Hi David,
One remote incompatibility note: the String returned from
StringBuffer.toString() is retained by StringBuffer until the next call
to StringBuffer mutating method. This can be observed for example if the
returned String object is wrapped by a WeakReference. This is really a
remotely incompatible difference in external behaviour, but it could be
fixed by the following variation of toString():
private transient char[] toStringCache;
@Override
public synchronized String toString() {
if (toStringCache == null) {
toStringCache = Arrays.copyOfRange(value, 0, count);
}
return new String(toStringCache, true);
}
Regards, Peter
On 05/10/2013 08:03 AM, David Holmes wrote:
Short version:
Cache the value returned by toString and use it to copy-construct a
new String on subsequent calls to toString(). Clear the cache on any
mutating operation.
webrev: http://cr.openjdk.java.net/~dholmes/8013395/webrev.v2/
Testing: microbenchmark for toString performance; new regression test
for correctness; JPRT testset core as a sanity check
Still TBD - full SE benchmark (?)
Thanks,
David
---------
Long version:
One of the goals for JDK8 is to provide a path from Java ME CDC to
Java SE (or SE Embedded). In the embedded space some pretty old
benchmarks still get used for doing comparisons between JRE's. One of
which makes heavy use of StringBuffer.toString, without modifying the
StringBuffer in between.
Up to Java 1.4.2 a StringBuffer and a String could share the
underlying char[]. This meant that toString simply needed to create a
new String that referenced the StringBuffer's char[] with no copying
of the array needed. In Java 5 the String/StringBuffer implementations
were completely revised: StringBuilder was introduced for
non-synchronized use, and a new AbstractStringBuilder base class added
for it and StringBuffer. In that implementation toString now has to
copy the StringBuffer's char[]. This resulted in a significant
performance regression for toString() and a bug - 6219959 - was
opened. There is quite an elaborate evaluation in that bug report but
bottom line was that "real code doesn't depend on this - won't fix".
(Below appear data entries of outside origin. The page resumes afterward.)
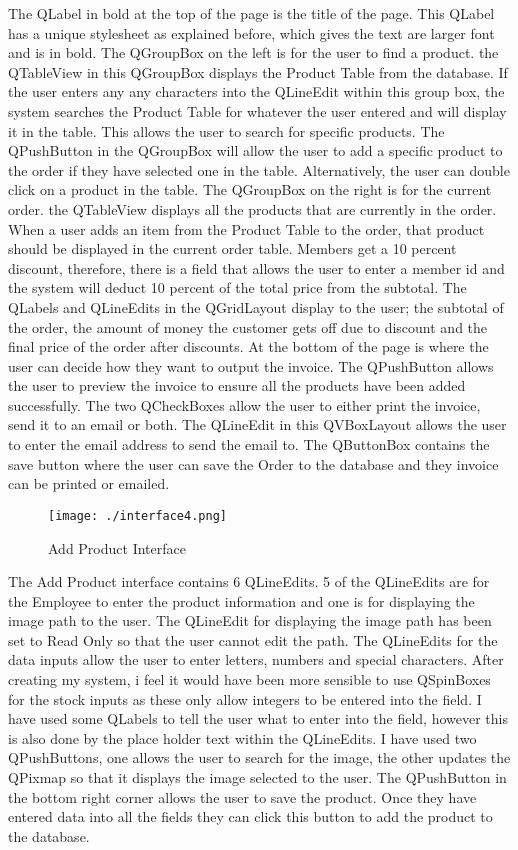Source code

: The QLabel in bold at the top of the page is the title of the page. This QLabel has a unique stylesheet as explained before, which gives the text are larger font and is in bold. The QGroupBox on the left is for the user to find a product. the QTableView in this QGroupBox displays the Product Table from the database. If the user enters any any characters into the QLineEdit within this group box, the system searches the Product Table for whatever the user entered and will display it in the table. This allows the user to search for specific products. The QPushButton in the QGroupBox will allow the user to add a specific product to the order if they have selected one in the table. Alternatively, the user can double click on a product in the table. The QGroupBox on the right is for the current order. the QTableView displays all the products that are currently in the order. When a user adds an item from the Product Table to the order, that product should be displayed in the current order table. Members get a 10 percent discount, therefore, there is a field that allows the user to enter a member id and the system will deduct 10 percent of the total price from the subtotal. The QLabels and QLineEdits in the QGridLayout display to the user; the subtotal of the order, the amount of money the customer gets off due to discount and the final price of the order after discounts. At the bottom of the page is where the user can decide how they want to output the invoice. The QPushButton allows the user to preview the invoice to ensure all the products have been added successfully. The two QCheckBoxes allow the user to either print the invoice, send it to an email or both. The QLineEdit in this QVBoxLayout allows the user to enter the email address to send the email to. The QButtonBox contains the save button where the user can save the Order to the database and they invoice can be printed or emailed.

\begin{figure}[H]
    \texttt{[image: ./interface4.png]}
    \caption{Add Product Interface} \label{fig:add-product-interface}
\end{figure}

The Add Product interface contains 6 QLineEdits. 5 of the QLineEdits are for the Employee to enter the product information and one is for displaying the image path to the user. The QLineEdit for displaying the image path has been set to Read Only so that the user cannot edit the path. The QLineEdits for the data inputs allow the user to enter letters, numbers and special characters. After creating my system, i feel it would have been more sensible to use QSpinBoxes for the stock inputs as these only allow integers to be entered into the field. I have used some QLabels to tell the user what to enter into the field, however this is also done by the place holder text within the QLineEdits. I have used two QPushButtons, one allows the user to search for the image, the other updates the QPixmap so that it displays the image selected to the user. The QPushButton in the bottom right corner allows the user to save the product. Once they have entered data into all the fields they can click this button to add the product to the database.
At some stage ME also updated to the new Java 5 code and they also
noticed the problem. As a result CDC6 included a variation of the
caching strategy that is proposed here.
Going forward because we want people to be able to compare ME and SE
with their familiar benchmarks, we would like to address this corner
case and fix it using the caching strategy outlined. As a data point
an 8K StringBuffer that takes ~1ms to be converted to a String
initially, can process subsequent toString() calls in a few
microseconds. So that performance issue is addressed.
However we've added a write to a field in all the mutating methods
which obviously adds some additional computational effort - though I
have no doubt it is lost in the noise for all but the smallest of
mutating methods. Even so this should be run against regular SE
benchmarks to ensure there are no performance regressions there - so
if anyone has a suggestion as to the best benchmark to run to exercise
StringBuffer (if it exists), please let me know.
Thanks for reading this far :)